The ADL has been on the butt end of a lot of criticism lately for its position on the proposed Islamic center near the site of the Sept. 11 2001 attacks.
Its position is that the Cordoba Initiative has a constitutional right to build at the center, but, given the sensibilities of some of the families of the victims, it might not be wise to do so. It also wants funding for the center to be transparent (although, such funding has hardly started, and the Initiative has guaranteed transparency.)
The ADL has pointed out, correctly, that it has repeatedly repudiated the bigots who have attacked the proposed center, and anti-Muslim bigotry in general. This has gotten lost (not just for the ADL, see what happened to Gov. Paterson and Howard Dean.) There’s even a with-us-or-agin’-us rationale for why such nuance gets lost, outlined two days ago in a letter to the New York Times by officials of the ACLU and its New York chapter:
Many opponents of the proposed Islamic center in Lower Manhattan, including some who demonstrated there on Sunday, insist that they support religious freedom but still believe that it is insensitive to build the center two blocks from ground zero.
At first glance, this view may seem reasonable. It captures the enduring trauma of 9/11 while recognizing a constitutional right to religious freedom. But on closer reflection, this stance rests on a prejudice and intolerance that contradict religious freedom.
Those who call the project insensitive must believe, consciously or not, that the people who would pray at the center are, by virtue of their faith alone, tainted by the terrorists who committed the 9/11 atrocities.
Preventing Muslims, or any religious group, from freely practicing their faith is unconstitutional and conflicts with our core American values. Those who oppose the Park51 project have every right to speak their minds, but in the end, discrimination is a losing proposition, and obeying the Constitution is not optional.
We must not assist those who seek to undermine our nation by betraying our most fundamental American liberties.

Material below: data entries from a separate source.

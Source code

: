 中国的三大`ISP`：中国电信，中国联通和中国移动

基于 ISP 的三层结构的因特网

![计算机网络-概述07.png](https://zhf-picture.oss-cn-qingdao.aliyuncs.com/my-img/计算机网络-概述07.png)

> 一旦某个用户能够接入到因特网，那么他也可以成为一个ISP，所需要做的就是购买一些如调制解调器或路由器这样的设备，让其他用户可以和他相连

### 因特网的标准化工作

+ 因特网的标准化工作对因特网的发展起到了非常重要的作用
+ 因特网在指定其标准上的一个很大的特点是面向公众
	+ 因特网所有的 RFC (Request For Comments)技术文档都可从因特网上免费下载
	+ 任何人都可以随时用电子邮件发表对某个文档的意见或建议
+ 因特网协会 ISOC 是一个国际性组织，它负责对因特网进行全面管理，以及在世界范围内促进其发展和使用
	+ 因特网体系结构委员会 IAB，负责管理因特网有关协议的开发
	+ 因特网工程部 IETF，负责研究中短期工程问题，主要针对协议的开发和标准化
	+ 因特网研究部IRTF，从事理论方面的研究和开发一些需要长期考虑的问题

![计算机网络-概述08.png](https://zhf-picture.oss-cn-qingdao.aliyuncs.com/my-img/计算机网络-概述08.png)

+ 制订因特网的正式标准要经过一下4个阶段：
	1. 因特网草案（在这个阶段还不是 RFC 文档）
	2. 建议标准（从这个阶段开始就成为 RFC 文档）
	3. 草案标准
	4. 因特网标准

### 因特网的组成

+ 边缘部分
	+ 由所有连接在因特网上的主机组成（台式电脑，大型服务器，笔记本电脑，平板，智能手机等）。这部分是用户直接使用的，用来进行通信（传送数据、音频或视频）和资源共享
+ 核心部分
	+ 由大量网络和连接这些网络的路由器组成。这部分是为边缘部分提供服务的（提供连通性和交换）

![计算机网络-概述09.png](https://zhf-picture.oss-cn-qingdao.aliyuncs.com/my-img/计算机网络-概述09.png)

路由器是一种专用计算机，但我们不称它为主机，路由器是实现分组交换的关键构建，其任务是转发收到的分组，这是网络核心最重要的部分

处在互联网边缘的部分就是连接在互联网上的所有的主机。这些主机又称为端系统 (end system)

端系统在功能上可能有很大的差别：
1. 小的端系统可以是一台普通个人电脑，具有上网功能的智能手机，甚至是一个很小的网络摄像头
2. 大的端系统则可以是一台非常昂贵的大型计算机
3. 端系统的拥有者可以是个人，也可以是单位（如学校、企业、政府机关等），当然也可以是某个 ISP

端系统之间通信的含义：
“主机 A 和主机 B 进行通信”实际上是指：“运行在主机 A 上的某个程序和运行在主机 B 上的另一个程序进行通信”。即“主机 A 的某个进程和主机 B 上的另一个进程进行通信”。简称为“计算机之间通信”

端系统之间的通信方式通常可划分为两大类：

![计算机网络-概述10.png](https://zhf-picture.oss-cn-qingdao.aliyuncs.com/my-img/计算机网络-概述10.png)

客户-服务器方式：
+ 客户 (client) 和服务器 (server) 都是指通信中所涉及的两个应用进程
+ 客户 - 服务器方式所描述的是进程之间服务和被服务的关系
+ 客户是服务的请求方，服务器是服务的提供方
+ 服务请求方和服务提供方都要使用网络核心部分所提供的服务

Translation: Nuance? Fuhgeddabahtit.
Would that it were so, it would make my job much easier and I could paint bold strokes, Fer’ and Agin’, and write perpetually in Hatfield-McCoy cliches.
Alas, it ain’t so. The ADL just issued this statement about yesterday’s stabbing of a New York cabbie, whose only sin was being Muslim:
The attack on Ahmed Sharif was a brutal hate crime and we condemn it in the strongest terms. No person should ever be targeted because of their religion or ethnicity, and there is no justification for singling out Muslims.
It is especially disturbing that this attack occurred amid an atmosphere of elevated anti-Muslim sentiment surrounding the Ground Zero controversy. No matter the passions stirred up by an issue, resorting to anti-Muslim bigotry and violence is unacceptable.
New York is a diverse city of equally diverse opinions, but we must not allow these differences to overshadow the basic tenets of mutual respect and human dignity. We applaud the NYPD for bringing bias crime charges in this case, and urge that the suspect be prosecuted to the full extent allowed under the state’s hate crime law.